As the spring season officially begins, many will welcome the warmer weather by thoroughly cleaning and organizing their homes. The Electrical Safety Foundation (ESFI) recommends that homeowners inspect the safety of their homes in tandem with their spring cleaning to ensure that electrical hazards are eliminated along with dust and clutter.
The kitchen is the leading area of origin for home structure fires. As you clean your kitchen, follow these simple safety tips from ESFI to identify and correct potential hazards before someone gets hurt:
• Keep your stove and oven clean. Clean the exhaust hood and duct over the stove regularly.
• Keep the cooking area around the stove/oven clear of combustibles, such as towels, napkins, and pot holders.
• Locate all appliances away from the sink. Plug countertop appliances into ground fault circuit interrupters (GFCIs).
• Keep appliance cords away from hot surfaces like the range or toaster. Unplug the toaster and other countertop appliances when not in use.
• Make sure there is room behind the refrigerator for air to circulate.
• Vacuum refrigerator coils to eliminate dirt buildup that can reduce efficiency and create a fire hazard.
• Any electric shock from a major appliance can indicate an extremely hazardous wiring condition. Turn the power to the appliance off at the circuit breaker, and do not touch the appliance until it has been checked by a licensed, qualified electrician.
Another important area to inspect in the home is the basement, which houses two additional leading causes of home fires: heating equipment and electrical distribution systems. Keep your home safe from the bottom up by following these important basement safety tips:
• Check the label inside the door or cover of your electrical service panel to see when your electrical system was last inspected. If the date has passed or is approaching, contact a licensed, qualified electrician and schedule an inspection.

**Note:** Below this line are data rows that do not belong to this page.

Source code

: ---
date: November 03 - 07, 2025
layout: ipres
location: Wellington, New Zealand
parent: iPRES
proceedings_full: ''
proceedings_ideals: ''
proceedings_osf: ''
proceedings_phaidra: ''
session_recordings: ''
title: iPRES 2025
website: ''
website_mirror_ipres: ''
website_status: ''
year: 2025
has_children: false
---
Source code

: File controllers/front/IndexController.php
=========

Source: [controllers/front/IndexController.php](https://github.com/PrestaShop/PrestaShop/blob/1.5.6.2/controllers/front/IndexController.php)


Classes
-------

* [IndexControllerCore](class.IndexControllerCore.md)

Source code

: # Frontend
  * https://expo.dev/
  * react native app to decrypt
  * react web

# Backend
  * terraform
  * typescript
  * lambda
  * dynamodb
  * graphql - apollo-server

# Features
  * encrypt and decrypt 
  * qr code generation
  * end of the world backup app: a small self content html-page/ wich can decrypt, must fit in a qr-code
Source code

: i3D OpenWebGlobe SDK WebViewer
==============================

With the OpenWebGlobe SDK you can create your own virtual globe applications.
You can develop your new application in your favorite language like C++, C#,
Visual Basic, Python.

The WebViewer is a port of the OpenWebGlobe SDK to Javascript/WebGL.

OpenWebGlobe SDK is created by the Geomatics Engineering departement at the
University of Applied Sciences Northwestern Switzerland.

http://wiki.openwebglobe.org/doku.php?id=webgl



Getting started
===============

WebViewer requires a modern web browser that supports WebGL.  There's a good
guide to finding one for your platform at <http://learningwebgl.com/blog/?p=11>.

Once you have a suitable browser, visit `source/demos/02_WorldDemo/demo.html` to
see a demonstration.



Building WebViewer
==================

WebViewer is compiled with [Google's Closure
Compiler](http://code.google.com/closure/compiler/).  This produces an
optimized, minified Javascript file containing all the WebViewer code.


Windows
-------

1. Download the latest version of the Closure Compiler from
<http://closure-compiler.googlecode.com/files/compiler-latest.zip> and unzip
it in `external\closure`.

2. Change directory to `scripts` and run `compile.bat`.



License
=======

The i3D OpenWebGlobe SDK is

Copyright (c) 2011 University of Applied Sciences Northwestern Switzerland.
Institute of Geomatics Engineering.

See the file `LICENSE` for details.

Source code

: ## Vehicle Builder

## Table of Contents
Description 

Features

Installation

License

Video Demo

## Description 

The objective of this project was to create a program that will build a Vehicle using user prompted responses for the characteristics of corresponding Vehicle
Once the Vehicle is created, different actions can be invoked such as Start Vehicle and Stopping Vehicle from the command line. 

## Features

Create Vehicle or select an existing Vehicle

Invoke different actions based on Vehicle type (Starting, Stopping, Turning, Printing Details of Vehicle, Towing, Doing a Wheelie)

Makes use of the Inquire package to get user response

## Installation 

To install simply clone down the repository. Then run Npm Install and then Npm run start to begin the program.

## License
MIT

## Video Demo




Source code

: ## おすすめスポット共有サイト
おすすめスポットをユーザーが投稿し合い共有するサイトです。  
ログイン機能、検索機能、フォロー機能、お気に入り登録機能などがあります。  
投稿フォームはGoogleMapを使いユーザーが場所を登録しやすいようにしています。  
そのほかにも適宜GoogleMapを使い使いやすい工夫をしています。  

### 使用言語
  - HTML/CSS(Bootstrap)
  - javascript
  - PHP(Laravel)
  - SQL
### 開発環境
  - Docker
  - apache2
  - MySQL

• Be sure circuit breakers and fuses are correctly labeled with their amperage and their corresponding rooms, circuits or outlets. Use correct size and current rating for breakers/fuses.
• Increase your fire protection by having a qualified, licensed electrician replace your standard circuit breakers with arc fault circuit interrupters (AFCIs).
• Have your furnace cleaned and inspected annually by a licensed, qualified professional.
• Make sure all fuel-burning equipment, such as furnaces, stoves, and fireplaces, is vented to the outside to avoid carbon monoxide poisoning.
• Check for excessive vibration or movement when the washing machine or dryer is operating, which can put stress on electrical connections.
• Make sure the area around the dryer is free of clutter, and clean the dryer lint filter after each load.
And lastly, make sure smoke detectors and carbon monoxide detectors are installed on every level of your home and outside every sleeping area. Test these alarms to ensure that they are in working order, and replace the batteries if necessary.